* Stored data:
■ ■ ■ ■ ■ ■ ■

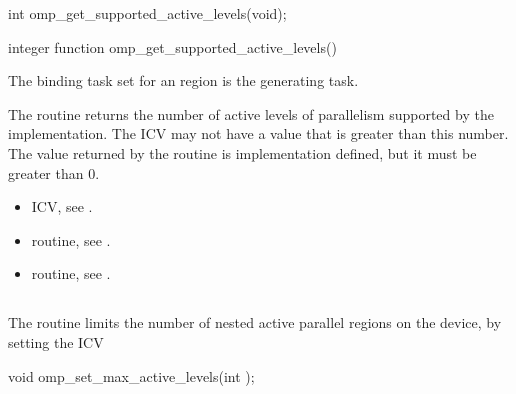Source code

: \format
\begin{ccppspecific}
\begin{ompcFunction}
int omp_get_supported_active_levels(void);
\end{ompcFunction}
\end{ccppspecific}

\begin{fortranspecific}
\begin{ompfFunction}
integer function omp_get_supported_active_levels()
\end{ompfFunction}
\end{fortranspecific}

\binding
The binding task set for an 
region is the generating task.

\effect
The  routine returns the
number of active levels of parallelism supported by the implementation. The
 ICV may not have a value that is greater than
this number. The value returned by the 
routine is implementation defined, but it must be greater than 0.

\crossreferences
\begin{itemize}
\item {} ICV, see
.

\item {} routine, see
.

\item {} routine, see
.
\end{itemize}



\subsection{}
\label{subsec:omp_set_max_active_levels}
\summary
The  routine limits the number of nested active
parallel regions on the device, by setting the  ICV

\format
\begin{ccppspecific}
\begin{ompcFunction}
void omp_set_max_active_levels(int );
\end{ompcFunction}
\end{ccppspecific}

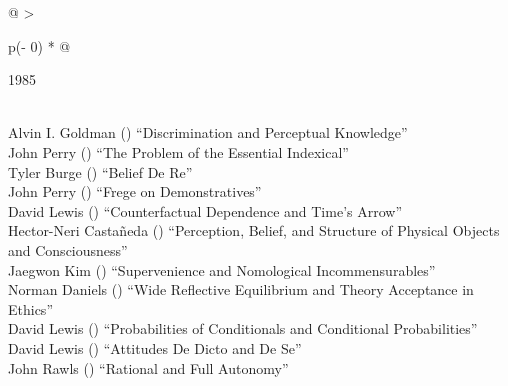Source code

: \documentclass[
  10pt,
  letterpaper,
  DIV=11,
  numbers=noendperiod,
  twoside]{scrartcl}
\begin{document}
\begin{longtable}[]{@{}
  >{\raggedright\arraybackslash}p{(\columnwidth - 0\tabcolsep) * }@{}}

\caption{\label{tbl-top-ten-1976}Most cited articles published less than
ten years ago as of 1985.}

\tabularnewline

\toprule\noalign{}
\begin{minipage}[b]{\linewidth}\raggedright
1985
\end{minipage} \\
\midrule\noalign{}
\endhead
\bottomrule\noalign{}
\endlastfoot
Alvin I. Goldman
()
``Discrimination and Perceptual Knowledge'' \\
John Perry
()
``The Problem of the Essential Indexical'' \\
Tyler Burge
()
``Belief De Re'' \\
John Perry
()
``Frege on Demonstratives'' \\
David Lewis
()
``Counterfactual Dependence and Time's Arrow'' \\
Hector-Neri Castañeda
()
``Perception, Belief, and Structure of Physical Objects and
Consciousness'' \\
Jaegwon Kim
()
``Supervenience and Nomological Incommensurables'' \\
Norman Daniels
()
``Wide Reflective Equilibrium and Theory Acceptance in Ethics'' \\
David Lewis
()
``Probabilities of Conditionals and Conditional Probabilities'' \\
David Lewis
()
``Attitudes De Dicto and De Se'' \\
John Rawls
()
``Rational and Full Autonomy'' \\

\end{longtable}
\end{document}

■ ■ ■ ■ ■ ■ ■

Whenever a line in the entries holds the word "begin", copy that line.

* Answer to this task:
\begin{ccppspecific}
\begin{ompcFunction}
\begin{fortranspecific}
\begin{ompfFunction}
\begin{itemize}
\begin{ccppspecific}
\begin{ompcFunction}
\begin{document}
\begin{longtable}[]{@{}
\begin{minipage}[b]{\linewidth}\raggedright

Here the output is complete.